Ma il funerale dell’impresa di famiglia è solo l’inizio. L’intera opera ha un sentore mortifero e si allarga a cerchi concentrici nel lamentare la scomparsa di una generazione di imprenditori - soppiantati dall’arrivo dei cinesi con la complicità della globalizzazione - e nel compiangere un territorio impoverito perché costretto a rinunciare alla sua naturale vocazione produttiva. Se si volessero rintracciare dei precedenti illustri nei generi letterari, si potrebbe evocare l’elegia: un “canto del dolore”, che insieme è grido d’amore, per il tramonto di un’epoca e di una tradizione. O addirittura l’epicedio, il componimento in morte di qualcuno che, in questo caso, ha il volto plurale della “gente” del titolo. A cui si aggiunge una nutrita schiera di persone che condividono lo stesso destino: “La mia gente - scrive l’autore - non sono solo i pratesi. A declinare e a soffrire, oggi, sono anche i distretti tessili di Biella e Como, di Lecco e Carpi, della Val Seriana e di Chieri in Piemonte e Bronte in Sicilia; i distretti dell’abbigliamento di San Marco dei Cavoti e di San Giuseppe Vesuviano; il distretto di Aiola vicino a Benevento e quello di Calitri, sempre in Campania; il distretto di Vibrata in Abruzzo e il distretto del jeans nel Monferrato”.

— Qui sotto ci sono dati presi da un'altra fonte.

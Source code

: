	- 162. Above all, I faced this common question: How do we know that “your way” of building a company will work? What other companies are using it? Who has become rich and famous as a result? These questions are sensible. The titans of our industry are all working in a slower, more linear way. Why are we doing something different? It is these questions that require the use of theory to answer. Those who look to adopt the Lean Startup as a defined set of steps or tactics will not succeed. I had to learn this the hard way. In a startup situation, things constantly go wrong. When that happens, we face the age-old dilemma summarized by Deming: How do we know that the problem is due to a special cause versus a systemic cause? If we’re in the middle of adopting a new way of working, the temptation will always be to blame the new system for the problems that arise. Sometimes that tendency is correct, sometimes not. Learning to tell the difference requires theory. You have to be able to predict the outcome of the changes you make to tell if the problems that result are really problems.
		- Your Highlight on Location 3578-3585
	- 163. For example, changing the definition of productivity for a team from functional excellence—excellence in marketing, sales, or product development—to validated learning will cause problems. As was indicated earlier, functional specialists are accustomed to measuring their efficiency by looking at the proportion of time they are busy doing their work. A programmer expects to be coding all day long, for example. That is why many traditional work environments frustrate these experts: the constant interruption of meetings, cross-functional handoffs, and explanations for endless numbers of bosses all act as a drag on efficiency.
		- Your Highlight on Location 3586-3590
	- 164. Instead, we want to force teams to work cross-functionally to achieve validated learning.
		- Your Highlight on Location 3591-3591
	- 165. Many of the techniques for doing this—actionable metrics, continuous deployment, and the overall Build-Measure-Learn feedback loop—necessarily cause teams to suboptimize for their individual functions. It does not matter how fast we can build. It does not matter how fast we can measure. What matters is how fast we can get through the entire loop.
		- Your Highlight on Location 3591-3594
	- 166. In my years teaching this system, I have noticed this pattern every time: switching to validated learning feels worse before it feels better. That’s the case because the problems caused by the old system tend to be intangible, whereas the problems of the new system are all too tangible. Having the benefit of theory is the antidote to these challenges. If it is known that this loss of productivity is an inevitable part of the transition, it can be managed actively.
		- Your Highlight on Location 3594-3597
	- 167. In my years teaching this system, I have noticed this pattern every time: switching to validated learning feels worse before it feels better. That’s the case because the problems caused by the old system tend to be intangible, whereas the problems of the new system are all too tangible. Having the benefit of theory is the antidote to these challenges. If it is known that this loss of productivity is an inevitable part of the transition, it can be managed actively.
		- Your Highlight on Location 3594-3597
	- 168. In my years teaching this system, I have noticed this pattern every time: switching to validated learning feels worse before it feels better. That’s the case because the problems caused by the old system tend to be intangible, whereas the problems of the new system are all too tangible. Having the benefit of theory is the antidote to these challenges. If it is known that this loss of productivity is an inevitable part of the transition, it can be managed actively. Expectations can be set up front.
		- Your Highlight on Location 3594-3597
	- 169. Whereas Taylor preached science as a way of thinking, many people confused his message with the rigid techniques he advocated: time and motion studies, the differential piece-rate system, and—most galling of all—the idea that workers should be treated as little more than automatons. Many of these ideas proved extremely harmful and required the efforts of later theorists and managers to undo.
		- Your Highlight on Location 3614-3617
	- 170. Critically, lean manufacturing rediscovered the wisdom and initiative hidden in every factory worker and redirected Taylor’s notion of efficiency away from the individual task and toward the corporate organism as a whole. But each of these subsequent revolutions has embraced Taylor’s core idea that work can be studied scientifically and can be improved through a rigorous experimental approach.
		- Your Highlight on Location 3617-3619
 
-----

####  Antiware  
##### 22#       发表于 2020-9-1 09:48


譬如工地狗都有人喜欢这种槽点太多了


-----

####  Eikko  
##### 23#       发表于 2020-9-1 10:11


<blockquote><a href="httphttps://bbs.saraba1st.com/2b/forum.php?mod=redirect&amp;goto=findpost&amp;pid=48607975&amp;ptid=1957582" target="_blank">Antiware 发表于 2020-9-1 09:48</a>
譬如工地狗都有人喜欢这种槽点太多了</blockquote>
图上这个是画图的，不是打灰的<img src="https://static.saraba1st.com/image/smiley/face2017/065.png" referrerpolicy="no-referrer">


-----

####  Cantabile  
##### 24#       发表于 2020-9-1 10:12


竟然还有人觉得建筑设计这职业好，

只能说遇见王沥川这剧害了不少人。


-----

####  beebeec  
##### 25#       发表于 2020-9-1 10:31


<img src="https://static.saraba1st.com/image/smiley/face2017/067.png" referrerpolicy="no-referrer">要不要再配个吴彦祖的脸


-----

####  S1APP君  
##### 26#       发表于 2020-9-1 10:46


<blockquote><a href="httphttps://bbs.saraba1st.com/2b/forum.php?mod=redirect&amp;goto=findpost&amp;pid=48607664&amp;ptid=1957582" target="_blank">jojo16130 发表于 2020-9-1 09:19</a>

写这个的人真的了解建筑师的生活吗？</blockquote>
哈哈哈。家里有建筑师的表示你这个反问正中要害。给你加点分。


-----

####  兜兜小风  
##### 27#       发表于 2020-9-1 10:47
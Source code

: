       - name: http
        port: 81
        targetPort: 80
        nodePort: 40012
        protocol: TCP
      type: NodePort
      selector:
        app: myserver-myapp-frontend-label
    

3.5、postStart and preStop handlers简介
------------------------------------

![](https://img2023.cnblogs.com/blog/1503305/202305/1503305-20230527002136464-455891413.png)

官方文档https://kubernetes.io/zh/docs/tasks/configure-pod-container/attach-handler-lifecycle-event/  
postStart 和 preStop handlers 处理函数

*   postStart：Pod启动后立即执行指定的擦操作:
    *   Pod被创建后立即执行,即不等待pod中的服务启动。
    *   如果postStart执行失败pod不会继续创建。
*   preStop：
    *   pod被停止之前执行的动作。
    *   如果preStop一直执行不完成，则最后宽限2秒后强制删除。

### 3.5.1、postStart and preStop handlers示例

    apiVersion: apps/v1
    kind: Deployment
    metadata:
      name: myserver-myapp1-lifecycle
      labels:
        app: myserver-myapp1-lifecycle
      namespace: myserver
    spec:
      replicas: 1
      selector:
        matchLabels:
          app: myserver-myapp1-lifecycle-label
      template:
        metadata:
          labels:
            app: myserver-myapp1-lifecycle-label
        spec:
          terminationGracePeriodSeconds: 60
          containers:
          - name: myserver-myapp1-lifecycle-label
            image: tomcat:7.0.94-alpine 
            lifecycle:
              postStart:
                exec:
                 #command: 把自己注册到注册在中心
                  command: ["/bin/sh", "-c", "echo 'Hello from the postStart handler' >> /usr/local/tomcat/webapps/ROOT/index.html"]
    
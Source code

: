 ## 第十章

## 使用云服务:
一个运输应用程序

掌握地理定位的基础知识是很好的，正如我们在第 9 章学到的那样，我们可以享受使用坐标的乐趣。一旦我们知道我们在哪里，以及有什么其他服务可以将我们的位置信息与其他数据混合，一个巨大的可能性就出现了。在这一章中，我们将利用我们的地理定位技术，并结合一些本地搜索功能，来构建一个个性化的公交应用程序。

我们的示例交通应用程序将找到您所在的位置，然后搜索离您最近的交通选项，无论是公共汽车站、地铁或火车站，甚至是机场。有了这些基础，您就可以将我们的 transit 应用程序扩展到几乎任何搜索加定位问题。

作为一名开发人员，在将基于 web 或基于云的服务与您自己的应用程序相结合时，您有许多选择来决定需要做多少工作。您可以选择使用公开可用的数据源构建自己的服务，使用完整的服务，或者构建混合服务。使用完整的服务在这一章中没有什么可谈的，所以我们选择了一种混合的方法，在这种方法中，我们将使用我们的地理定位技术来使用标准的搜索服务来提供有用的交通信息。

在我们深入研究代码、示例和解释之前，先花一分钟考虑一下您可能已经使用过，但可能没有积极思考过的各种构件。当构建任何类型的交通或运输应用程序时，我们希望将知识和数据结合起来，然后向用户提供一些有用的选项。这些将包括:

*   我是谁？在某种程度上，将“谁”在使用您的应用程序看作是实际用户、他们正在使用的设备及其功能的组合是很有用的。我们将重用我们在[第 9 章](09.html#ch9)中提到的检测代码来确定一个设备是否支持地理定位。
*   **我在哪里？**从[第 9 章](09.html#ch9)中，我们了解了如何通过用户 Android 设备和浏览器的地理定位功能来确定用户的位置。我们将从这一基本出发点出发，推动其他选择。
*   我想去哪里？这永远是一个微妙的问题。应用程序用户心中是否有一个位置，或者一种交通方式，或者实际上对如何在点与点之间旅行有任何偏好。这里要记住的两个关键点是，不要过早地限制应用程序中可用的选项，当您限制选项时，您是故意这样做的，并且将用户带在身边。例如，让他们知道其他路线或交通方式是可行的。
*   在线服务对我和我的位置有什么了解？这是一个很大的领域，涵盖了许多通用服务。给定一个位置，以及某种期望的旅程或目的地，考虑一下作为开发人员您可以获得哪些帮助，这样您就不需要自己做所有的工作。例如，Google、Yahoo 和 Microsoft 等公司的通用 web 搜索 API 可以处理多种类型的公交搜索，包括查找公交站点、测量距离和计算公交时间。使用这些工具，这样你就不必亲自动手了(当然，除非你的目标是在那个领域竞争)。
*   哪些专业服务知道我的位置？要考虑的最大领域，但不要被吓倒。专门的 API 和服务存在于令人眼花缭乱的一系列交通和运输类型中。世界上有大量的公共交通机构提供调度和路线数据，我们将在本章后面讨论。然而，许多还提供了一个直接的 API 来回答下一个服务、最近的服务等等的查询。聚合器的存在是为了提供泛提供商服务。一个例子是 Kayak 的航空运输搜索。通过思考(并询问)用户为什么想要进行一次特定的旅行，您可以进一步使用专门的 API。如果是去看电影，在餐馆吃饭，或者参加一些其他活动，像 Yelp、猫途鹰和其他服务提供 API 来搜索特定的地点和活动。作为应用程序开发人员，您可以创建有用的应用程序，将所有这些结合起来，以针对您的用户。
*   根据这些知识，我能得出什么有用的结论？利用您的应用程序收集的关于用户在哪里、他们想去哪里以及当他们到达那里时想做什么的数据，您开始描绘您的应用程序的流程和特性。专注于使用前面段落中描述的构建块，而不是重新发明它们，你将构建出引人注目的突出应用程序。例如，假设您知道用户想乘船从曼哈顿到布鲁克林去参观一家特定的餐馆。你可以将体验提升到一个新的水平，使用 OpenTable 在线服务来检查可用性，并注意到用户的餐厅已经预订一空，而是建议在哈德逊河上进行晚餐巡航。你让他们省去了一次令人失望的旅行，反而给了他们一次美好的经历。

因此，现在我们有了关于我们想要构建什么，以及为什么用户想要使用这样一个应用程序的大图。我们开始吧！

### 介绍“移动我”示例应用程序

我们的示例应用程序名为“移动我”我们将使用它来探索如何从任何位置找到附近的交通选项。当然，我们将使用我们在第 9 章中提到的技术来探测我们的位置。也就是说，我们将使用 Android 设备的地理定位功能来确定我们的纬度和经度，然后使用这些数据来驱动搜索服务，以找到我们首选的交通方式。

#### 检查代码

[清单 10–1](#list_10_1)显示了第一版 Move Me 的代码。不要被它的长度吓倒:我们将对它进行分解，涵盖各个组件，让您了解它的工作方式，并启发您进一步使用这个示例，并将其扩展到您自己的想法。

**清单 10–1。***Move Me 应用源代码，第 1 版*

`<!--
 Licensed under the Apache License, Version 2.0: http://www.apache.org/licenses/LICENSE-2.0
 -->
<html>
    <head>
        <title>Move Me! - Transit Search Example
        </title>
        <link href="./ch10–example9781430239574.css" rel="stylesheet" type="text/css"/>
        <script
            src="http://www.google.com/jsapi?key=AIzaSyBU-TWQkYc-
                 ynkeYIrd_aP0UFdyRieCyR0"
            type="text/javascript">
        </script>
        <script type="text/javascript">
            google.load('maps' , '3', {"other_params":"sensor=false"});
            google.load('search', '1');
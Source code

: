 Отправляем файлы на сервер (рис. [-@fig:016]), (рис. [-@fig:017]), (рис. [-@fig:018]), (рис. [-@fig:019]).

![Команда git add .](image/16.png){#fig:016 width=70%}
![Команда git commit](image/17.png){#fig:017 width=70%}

Stessa sorte, si legge, è toccata alla ceramica, al mobile, al calzaturiero. A tutto il manifatturiero italiano. Nesi dà voce a un mondo in via di estinzione e al gemito di chi non vorrebbe arrendersi al terremoto che ha investito l’economia italiana e planetaria. Per farvi fronte, si affida a un appello - che riproporrà il 21 luglio 2010 sulle colonne del Corriere della Sera - affinché la politica risollevi le sorti di un tessuto imprenditoriale da cui lui stesso è fuggito.